In essence, the pick swap option is a bet on yourself. When the Nets gave Atlanta the swap option for 2014, Brooklyn was betting it'd be better than the Hawks and, thus, Atlanta wouldn't swap picks. Whoops! The same applies for 2015 and 2017. The latter one comes a long way out, after any current Nets or Celtics are under contract. But GMs expect they'll be around a while. So that 2017 pick swap option is basically Billy King betting his Nets will be better than Celtics, and Danny Ainge bet the opposite.
Right now, all of King's bets look horrible. The bet that adding Joe Johnson, Paul Pierce and Kevin Garnett to the Deron Williams-Brook Lopez tandem would give his boss a title contender isn't paying off. The bet that the Nets will be better than the Hawks and Celtics over the long-term seems hopeful at best at this point. That's a terrifying couple of realizations.
But this is not just an explanation of why Brooklyn is so bleak at this point. It's also an explanation of why the Nets can't turn back now. There's no point in playing to lose when you can't be relatively sure you'll get to keep your own pick until 2019. You can't tank for the rest of the decade. At this point, getting worse -- even briefly -- will only benefit the Hawks and Celtics.
Essential Nets reads
Essential Nets reads
Don't forget about Brooklyn's cap sheet, which isn't exactly rife with desirable contracts. The Nets could find a home for Deron Williams if needed, and Lopez could likely be sold despite the injury. Pierce is basically a high-profile expiring contract. Garnett is due $12 million next season, and might choose to take that in retirement. Johnson has two more years and $48 million left on that beautiful little deal. With the exception of Williams and maybe Lopez -- chronic foot injuries and centers tend to give folks shaky nerves -- there's no one on the roster for which the Nets could conceivably get a future first-round pick or a really nice prospect.
Instead, given Billy King's M.O. and Mikhail Prokhorov's interest in buying relevance, the Nets will possibly leverage those expiring contracts into even more star names. Brooklyn could trade Pierce for a player with multiple expensive years on his deal. (Pierce for Rudy Gay would have been an interesting idea before Toronto dealt the maligned wing to Sacramento.) The Nets could do the same in the summer with Garnett and Jason Terry ($6 million in 2014-15). It's not like Pierce, Garnett or Terry are working out well anyway.

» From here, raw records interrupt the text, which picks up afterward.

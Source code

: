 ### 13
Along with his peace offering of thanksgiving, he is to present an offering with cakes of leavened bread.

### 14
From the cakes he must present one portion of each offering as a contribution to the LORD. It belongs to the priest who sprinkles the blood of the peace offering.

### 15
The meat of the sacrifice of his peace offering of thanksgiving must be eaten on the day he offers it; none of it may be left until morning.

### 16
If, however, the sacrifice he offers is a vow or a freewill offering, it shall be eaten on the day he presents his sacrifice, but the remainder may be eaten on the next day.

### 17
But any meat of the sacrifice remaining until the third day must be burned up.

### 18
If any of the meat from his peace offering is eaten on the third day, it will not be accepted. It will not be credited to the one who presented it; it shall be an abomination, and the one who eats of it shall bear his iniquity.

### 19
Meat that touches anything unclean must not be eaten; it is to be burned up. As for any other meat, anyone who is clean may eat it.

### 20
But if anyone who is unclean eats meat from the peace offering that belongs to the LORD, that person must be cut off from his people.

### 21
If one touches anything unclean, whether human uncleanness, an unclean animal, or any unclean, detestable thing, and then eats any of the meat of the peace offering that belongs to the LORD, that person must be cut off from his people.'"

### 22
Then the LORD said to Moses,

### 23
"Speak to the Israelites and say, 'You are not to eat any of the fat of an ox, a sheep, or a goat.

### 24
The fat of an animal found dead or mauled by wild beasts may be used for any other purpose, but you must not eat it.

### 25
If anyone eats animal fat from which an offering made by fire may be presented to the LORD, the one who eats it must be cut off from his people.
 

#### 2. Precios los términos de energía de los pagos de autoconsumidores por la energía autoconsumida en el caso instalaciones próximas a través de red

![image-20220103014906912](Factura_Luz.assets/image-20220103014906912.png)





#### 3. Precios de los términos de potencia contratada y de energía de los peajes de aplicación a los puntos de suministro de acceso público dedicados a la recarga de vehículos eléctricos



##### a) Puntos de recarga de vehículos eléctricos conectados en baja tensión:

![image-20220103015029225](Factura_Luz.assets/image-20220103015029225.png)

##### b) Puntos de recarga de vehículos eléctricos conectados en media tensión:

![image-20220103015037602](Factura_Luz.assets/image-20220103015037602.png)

In the end, if the Nets can figure out a winning combination on the court, the draft pick outlook will improve measurably. The pick swap options look bad precisely because it currently looks like the Nets will give up a high pick this season. If the Nets somehow recover and find themselves picking in the 20s -- as they did last season -- it's not as much of a loss. The same obviously applies to the picks traded outright. Remember, the Nets bet they'd be really good, lessening the impact of the loss of the picks. If the Nets can find a way to become really good really fast, it will all work out.
There's absolutely no upside in the other direction, so it's the only choice King and Prokhorov have. That's what makes following what they do next so interesting. How deep will the Nets dig to find a way out?